The effectiveness of peer tutoring in higher education

Existing literature defined peer tutors as substitute teachers who transfer knowledge from teachers to students (Topping, 1996). As peer tutoring developed, a modern conception of peer tutoring was given to individuals from comparable social classes who are not qualified teachers assisting one another in learning and learning by teaching (Alegre Ansuategui, Moliner Miravet, 2017; Topping, 2020). Peer tutoring is characterized as good, cost-effective for tutees in higher education than traditional remedial programs, which are primarily concerned with passive learning and have often been condemned by scholarship organizations for not involving students in professional activities (Topping, 1996; Stump et al., 2011). Numerous research reported undergraduate students in peer tutoring groups obtained significantly exceptional academic achievement compared to students who were not peer tutored (Topping, 1996; Sobral, 2002; Saunders (1992); Maynard & Almarzouqi, 2006; Comfort & James McMahon, 2014; Topping et al., 2017; Raja et al., 2018). Apart from enhancing academic performance, peer tutoring also improves positive learning attitudes and student motivation (Malone et al., 2019). Núñez-Andrés et al. (2021) examined 103 undergraduate students and evaluated the suggested peer learning experience and its influence on their sustainability mindsets and education. Sanchez-Aguilar (2021) reported that both tutors and tutees possessed active and effective experiences in their English-language tutoring. The result showed peer tutoring increased students’ knowledge, motivation, and dedication to the disciplines they were taught in.

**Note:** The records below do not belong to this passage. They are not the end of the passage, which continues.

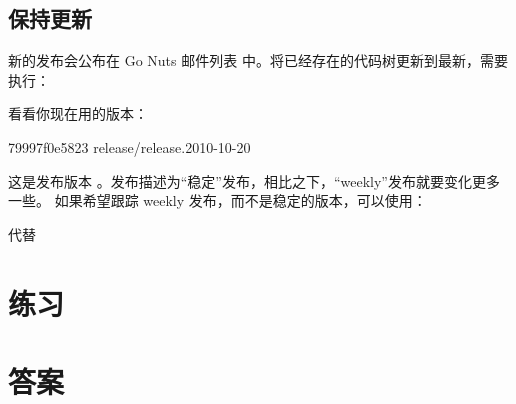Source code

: \subsection{保持更新}
\label{sec:weekly}
新的发布会公布在 Go Nuts 邮件列表 \cite{go_nuts} 中。将已经存在的代码树更新到最新，需要执行：
\begin{display}
\pr {}
\pr {}
\pr {}
\pr {}
\pr {}
\end{display}
\noindent{}看看你现在用的版本：
\begin{display}
\pr {}
\pr {}
79997f0e5823 release/release.2010-10-20
\end{display}
\noindent{}这是发布版本 。发布描述为``稳定''发布，相比之下，``weekly''发布就要变化更多一些。
如果希望跟踪 weekly 发布，而不是稳定的版本，可以使用：
\begin{display}
\pr {}
\end{display}
代替
\begin{display}
\pr {}
\end{display}

\section{练习}


\cleardoublepage
\section{答案}
\shipoutAnswer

Cross-year small-group tutoring, one of the forms of peer tutoring, is when senior undergraduates or postgraduates act as tutors for lower-year undergraduates, and every tutor works with a small group of students at the same time (Topping, 1996). Research has shown that cross-year small-group tutoring is effective in enhancing students’ academic performance, reducing dropout rates, and increasing confidence. Bobko (1984) found that although no critical improvement in course grades among tutees compared to previous years for 25 tutees who were peer tutored 12 h per week, there were notable benefits: tutees reported increased confidence and reduced anxiety, while tutors improved their own knowledge and communication skills. Lidren et al. (1991) compared the results of peer tutoring groups of six with groups of twenty using randomized control groups. Compared to pupils who did not get tutoring, both groups outperformed them academically in terms of test scores and favorable subjective evaluations. The results of the smaller peer-taught groups were superior to those of the bigger ones. Arnemen and Prosser (1993) found that both tutors and tutees gained confidence through peer tutoring in Australia. American River College (1993) discovered that even though tutees received lower general Grade Point Average (GPA), tutees outperformed non-tutors in the disciplines in which they received tutoring.

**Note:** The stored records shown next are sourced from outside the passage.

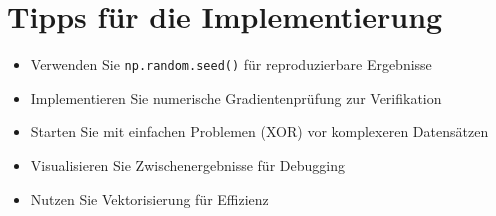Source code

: ﻿\documentclass[12pt,a4paper]{article}
\begin{document}
\section*{Tipps für die Implementierung}
\begin{itemize}
    \item Verwenden Sie \texttt{np.random.seed()} für reproduzierbare Ergebnisse
    \item Implementieren Sie numerische Gradientenprüfung zur Verifikation
    \item Starten Sie mit einfachen Problemen (XOR) vor komplexeren Datensätzen
    \item Visualisieren Sie Zwischenergebnisse für Debugging
    \item Nutzen Sie Vektorisierung für Effizienz
\end{itemize}
\end{document}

BOPPPS model in teaching practice: heterogeneous and multidimensional

The BOPPPS model, a participatory teaching approach, serves as a teaching pedagogical technique for lesson planning and designing. Pattison and Russell (2006) introduced this model, which was originally developed by Douglas Kerr and his research team in Canada, in the Instructional Skills Workshop (ISW) book. They explained this six-phase process as such:

B: Bridge-in. Build motivation and link the lesson objective to the learners.

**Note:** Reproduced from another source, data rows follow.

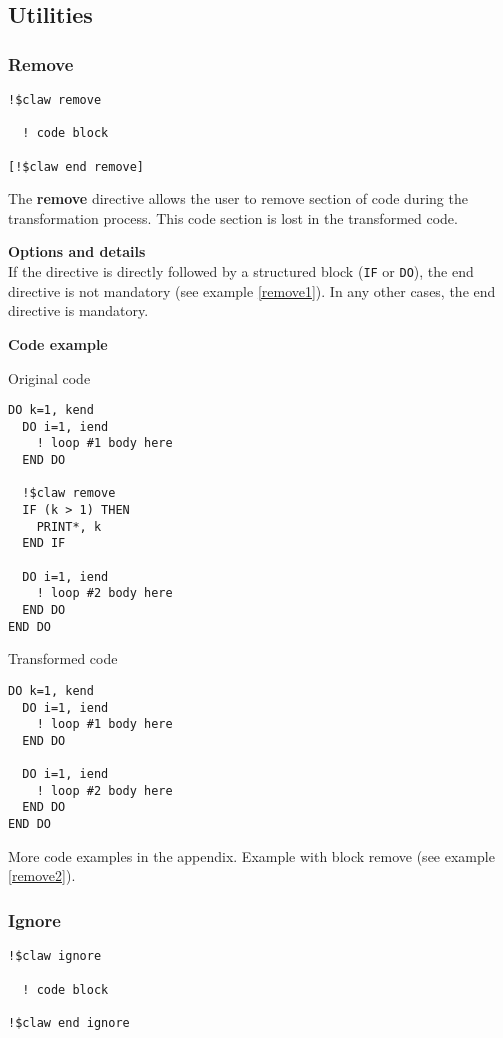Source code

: \subsection{Utilities}

\subsubsection{Remove}
\begin{lstlisting}
!$claw remove

  ! code block
  
[!$claw end remove]
\end{lstlisting}

The \textbf{remove} directive allows the user to remove section of code
during the transformation process. This code section is lost in the 
transformed code.

\textbf{Options and details}\\
If the directive is directly followed by a structured block (\lstinline!IF! or \lstinline!DO!), the
end directive is not mandatory (see example \ref{remove1}). In any other cases, the end
directive is mandatory.

\textbf{Code example}
\label{remove1}

Original code
\begin{lstlisting}
DO k=1, kend
  DO i=1, iend
    ! loop #1 body here
  END DO

  !$claw remove
  IF (k > 1) THEN
    PRINT*, k
  END IF

  DO i=1, iend
    ! loop #2 body here
  END DO
END DO
\end{lstlisting}

Transformed code
\begin{lstlisting}
DO k=1, kend
  DO i=1, iend
    ! loop #1 body here
  END DO

  DO i=1, iend
    ! loop #2 body here
  END DO
END DO
\end{lstlisting}

More code examples in the appendix. Example with block remove (see example \ref{remove2}).


\subsubsection{Ignore}
\begin{lstlisting}
!$claw ignore

  ! code block
  
!$claw end ignore
\end{lstlisting}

O: Objective. Clarify what learners should know, think, value, or do by the end, including conditions and performance levels.

P: Pre-assessment. Identify what learners already know about the learning topic or content.

P: Participatory Learning. Engage learners actively in the learning activities.

P: Post-assessment. Find out at which level learners meet the objective.

S: Summary. Allow learners to reflect and integrate the lesson.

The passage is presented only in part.